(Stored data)
# # # # # # #
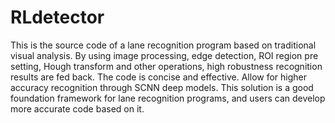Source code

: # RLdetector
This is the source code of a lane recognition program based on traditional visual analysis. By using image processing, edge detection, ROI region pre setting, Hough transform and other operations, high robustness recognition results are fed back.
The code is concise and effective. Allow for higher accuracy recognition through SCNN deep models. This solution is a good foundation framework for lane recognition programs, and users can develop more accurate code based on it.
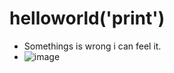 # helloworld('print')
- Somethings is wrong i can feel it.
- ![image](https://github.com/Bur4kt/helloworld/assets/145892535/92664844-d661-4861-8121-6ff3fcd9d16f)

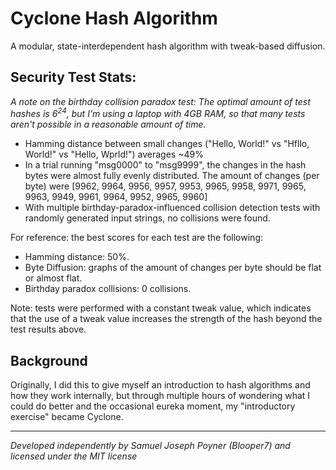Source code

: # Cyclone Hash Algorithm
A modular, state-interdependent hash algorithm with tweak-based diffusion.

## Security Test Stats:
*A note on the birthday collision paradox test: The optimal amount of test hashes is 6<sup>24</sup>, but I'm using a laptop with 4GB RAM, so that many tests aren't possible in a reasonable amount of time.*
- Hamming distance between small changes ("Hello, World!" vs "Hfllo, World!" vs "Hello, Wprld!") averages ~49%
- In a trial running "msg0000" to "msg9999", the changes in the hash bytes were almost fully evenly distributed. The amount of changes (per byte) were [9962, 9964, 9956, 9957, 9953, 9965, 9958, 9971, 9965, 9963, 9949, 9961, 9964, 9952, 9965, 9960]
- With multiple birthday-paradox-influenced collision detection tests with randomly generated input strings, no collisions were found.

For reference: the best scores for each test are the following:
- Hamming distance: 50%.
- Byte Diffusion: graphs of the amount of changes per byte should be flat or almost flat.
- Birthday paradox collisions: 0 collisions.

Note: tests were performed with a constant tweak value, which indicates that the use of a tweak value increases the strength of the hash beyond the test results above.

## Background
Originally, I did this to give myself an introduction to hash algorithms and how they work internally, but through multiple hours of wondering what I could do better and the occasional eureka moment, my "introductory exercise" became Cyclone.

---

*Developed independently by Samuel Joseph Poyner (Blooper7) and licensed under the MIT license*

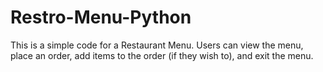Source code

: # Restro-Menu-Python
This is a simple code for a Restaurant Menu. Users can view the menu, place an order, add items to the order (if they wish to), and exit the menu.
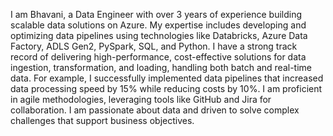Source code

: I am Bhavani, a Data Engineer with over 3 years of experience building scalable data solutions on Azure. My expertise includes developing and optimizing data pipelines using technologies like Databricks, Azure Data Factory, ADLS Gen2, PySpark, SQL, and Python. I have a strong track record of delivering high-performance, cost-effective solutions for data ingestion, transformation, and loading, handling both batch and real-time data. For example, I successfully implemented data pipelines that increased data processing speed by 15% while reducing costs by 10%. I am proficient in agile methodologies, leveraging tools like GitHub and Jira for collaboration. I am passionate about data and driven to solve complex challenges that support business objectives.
# # # # # # #
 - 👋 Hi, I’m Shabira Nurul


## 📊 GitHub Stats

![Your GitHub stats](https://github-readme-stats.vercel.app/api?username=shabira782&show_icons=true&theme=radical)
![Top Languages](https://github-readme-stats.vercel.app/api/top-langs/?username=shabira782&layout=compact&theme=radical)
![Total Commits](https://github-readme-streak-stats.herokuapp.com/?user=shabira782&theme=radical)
# # # # # # #
(What you need to do) For the word "https", find all matching lines in the entries above and copy them out.

(Exercise result)
- ![image](https://github.com/Bur4kt/helloworld/assets/145892535/92664844-d661-4861-8121-6ff3fcd9d16f)
![Your GitHub stats](https://github-readme-stats.vercel.app/api?username=shabira782&show_icons=true&theme=radical)
![Top Languages](https://github-readme-stats.vercel.app/api/top-langs/?username=shabira782&layout=compact&theme=radical)
![Total Commits](https://github-readme-streak-stats.herokuapp.com/?user=shabira782&theme=radical)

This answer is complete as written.